PhilippChr / CLOCQ

Code for our WSDM 2022 paper. CLOCQ is a framework which allows efficient access to knowledge bases (KB) for functionalities related to question answering (QA). CLOCQ can retrieve a set of relevant facts from the KB for a given user question. Further, it provides efficient retrieval of KB-neighborhoods, KB-connectivities and labels, aliases etc.
https://clocq.mpi-inf.mpg.de
MIT License
15 stars 3 forks source link

stuck in Dynamic usage of CLOCQ - within a single script: #4

Closed sarthakgupta-sg closed 1 year ago

sarthakgupta-sg commented 1 year ago

Hi. So, I followed the steps mentioned in the readme file to setup everything. But when I run the Dynamic usage of CLOCQ section, I get : Dictionaries successfully loaded. KB loading started.

And its stuck there for 2 hours. Does this loading takes lot of time initially or am I missing something?

PhilippChr commented 1 year ago

Hi, yes, if you choose to load CLOCQ dynamically, this can lead to loading times of up to 2 hours, since the KB index is constructed on-the-fly. Runtimes will afterwards be faster than with the public API. But if the starting time is a bottleneck for you, going with the public API might be preferable. Regards, Philipp

sarthakgupta-sg commented 1 year ago

Will loading take this much long even when trying to fetch triples for one question as mentioned in the readme:

from clocq import CLOCQ

TAGME_TOKEN = "<INSERT YOUR TOKEN HERE>"
cl = CLOCQ(tagme_token=TAGME_TOKEN)

res = cl.get_label("Q5")
print(res)

res = cl.get_search_space("who was the screenwriter for Crazy Rich Asians?")
print(res.keys())
PhilippChr commented 1 year ago

Unfortunately, yes.

The problem is, that even for a single question, you need to load the full KB, i.e. the full KB-index.
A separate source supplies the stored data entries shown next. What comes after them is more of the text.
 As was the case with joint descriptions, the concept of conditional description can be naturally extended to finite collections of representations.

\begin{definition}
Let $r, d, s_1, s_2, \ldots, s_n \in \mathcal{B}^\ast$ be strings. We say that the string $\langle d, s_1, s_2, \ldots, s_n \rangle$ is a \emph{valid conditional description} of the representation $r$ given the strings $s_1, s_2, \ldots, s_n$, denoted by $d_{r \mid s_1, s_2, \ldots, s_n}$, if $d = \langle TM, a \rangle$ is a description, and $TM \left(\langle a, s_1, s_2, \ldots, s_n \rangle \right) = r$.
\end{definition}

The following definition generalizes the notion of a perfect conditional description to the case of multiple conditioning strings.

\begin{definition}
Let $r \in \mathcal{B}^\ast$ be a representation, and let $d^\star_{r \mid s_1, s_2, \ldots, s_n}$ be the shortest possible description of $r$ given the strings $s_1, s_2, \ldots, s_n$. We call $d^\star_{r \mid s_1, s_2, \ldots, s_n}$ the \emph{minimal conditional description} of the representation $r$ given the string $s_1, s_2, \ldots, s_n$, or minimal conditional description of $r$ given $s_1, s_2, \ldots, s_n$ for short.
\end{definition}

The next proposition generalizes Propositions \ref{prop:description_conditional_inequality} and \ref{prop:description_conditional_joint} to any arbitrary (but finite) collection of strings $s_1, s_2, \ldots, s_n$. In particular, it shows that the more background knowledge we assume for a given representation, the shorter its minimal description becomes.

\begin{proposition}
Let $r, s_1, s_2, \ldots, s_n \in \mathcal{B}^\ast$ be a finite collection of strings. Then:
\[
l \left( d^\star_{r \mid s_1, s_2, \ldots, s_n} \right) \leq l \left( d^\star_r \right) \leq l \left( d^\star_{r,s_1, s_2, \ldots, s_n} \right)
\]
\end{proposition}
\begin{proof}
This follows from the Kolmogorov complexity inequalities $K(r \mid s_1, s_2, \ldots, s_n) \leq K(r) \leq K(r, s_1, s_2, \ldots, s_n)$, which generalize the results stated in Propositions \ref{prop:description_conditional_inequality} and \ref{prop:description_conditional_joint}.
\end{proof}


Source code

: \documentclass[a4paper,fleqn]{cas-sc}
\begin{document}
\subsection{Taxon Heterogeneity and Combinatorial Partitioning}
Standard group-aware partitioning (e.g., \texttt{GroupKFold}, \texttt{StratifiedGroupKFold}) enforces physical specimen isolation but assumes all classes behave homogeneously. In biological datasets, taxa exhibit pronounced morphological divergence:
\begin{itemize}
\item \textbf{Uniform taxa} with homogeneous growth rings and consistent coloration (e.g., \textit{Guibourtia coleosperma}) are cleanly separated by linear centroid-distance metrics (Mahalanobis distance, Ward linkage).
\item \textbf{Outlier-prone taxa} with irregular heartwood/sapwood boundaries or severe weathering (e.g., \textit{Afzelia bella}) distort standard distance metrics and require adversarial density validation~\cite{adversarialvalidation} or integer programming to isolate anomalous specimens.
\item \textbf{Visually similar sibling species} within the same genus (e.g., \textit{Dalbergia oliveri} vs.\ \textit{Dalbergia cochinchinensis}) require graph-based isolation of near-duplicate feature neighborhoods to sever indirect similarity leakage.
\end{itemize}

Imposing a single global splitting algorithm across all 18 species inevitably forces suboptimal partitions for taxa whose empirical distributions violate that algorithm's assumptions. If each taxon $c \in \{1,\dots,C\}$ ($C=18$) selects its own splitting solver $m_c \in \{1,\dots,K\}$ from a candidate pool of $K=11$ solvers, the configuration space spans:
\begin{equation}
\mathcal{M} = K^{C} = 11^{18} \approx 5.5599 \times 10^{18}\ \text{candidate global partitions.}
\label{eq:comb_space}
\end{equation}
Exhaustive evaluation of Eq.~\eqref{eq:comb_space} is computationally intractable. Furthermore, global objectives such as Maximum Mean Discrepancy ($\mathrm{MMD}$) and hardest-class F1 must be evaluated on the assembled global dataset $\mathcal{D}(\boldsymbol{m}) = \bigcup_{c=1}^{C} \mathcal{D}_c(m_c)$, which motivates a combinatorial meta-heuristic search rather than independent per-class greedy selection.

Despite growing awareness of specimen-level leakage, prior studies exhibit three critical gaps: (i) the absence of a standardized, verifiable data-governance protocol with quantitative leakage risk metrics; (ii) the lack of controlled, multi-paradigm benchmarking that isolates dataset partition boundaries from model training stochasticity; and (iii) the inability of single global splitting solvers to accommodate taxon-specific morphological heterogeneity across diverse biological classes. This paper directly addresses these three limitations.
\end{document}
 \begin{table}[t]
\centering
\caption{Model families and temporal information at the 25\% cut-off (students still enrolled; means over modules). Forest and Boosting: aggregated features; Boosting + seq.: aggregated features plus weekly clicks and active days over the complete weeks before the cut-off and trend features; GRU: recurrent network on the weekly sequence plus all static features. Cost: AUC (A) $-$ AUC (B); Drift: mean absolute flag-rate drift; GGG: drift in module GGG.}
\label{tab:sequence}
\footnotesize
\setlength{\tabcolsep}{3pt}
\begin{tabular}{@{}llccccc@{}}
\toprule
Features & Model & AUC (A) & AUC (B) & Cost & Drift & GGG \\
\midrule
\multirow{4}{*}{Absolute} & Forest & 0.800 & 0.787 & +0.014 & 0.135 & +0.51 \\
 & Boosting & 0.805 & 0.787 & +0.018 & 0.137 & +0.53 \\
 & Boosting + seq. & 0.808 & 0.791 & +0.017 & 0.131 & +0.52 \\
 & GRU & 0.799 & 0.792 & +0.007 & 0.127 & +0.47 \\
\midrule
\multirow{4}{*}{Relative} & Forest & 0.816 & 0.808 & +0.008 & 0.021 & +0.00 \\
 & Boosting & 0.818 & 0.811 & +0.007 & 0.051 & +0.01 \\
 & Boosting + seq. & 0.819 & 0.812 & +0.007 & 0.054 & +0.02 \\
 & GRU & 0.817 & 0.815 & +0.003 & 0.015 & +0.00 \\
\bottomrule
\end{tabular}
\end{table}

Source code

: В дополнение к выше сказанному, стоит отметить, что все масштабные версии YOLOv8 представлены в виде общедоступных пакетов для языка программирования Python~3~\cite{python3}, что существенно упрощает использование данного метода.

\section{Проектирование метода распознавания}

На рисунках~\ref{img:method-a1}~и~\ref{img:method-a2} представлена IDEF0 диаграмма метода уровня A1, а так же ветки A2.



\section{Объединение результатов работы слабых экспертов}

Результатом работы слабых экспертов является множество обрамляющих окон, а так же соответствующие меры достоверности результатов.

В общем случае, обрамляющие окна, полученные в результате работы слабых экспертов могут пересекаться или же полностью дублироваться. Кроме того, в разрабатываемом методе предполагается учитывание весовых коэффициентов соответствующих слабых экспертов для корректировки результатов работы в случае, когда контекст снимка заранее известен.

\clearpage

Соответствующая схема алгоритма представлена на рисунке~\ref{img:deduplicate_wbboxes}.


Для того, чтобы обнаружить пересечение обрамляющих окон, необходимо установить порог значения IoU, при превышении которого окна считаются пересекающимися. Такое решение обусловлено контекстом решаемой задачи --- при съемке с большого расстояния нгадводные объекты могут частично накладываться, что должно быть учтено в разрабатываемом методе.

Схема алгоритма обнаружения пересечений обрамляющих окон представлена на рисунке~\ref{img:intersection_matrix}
Loading the index once would take 2-3 hours, depending on the exact KB dump you are using.

Regards, Philipp

sarthakgupta-sg commented 1 year ago

Oh, okay. Also, since wikidata knowledge base is updated frequently. Do, I need to make changes in the kb or will the previous timestamp as used here of 2020 will work fine?

PhilippChr commented 1 year ago

This depends on what you want to do with the KB. The KB linked in this repo is from 2020, but we also have a dump from 2022 here: https://github.com/PhilippChr/wikidata-core-for-QA.

If you need the latest data (available), then this might be better. If you want to compare with some method or so, this might be different. The 2022 dump is also a bit larger, and might take more time and RAM to load.

sarthakgupta-sg commented 1 year ago

So, does this link https://github.com/PhilippChr/wikidata-core-for-QA have precomputed triples for every question in Lcquad 2.0? My primary aim is to fetch as many triples as possible for every question in mintaka dataset. In readme file of the github link shared by you, says that you form n-triples, so what does that exactly means?

sarthakgupta-sg commented 1 year ago

Also, do I need to load kb every time I run the script? If yes, is there any alternative way? Like, I need to fetch triples for every question in mintaka for train, dev, and test. It would then be very time and computationally expensive.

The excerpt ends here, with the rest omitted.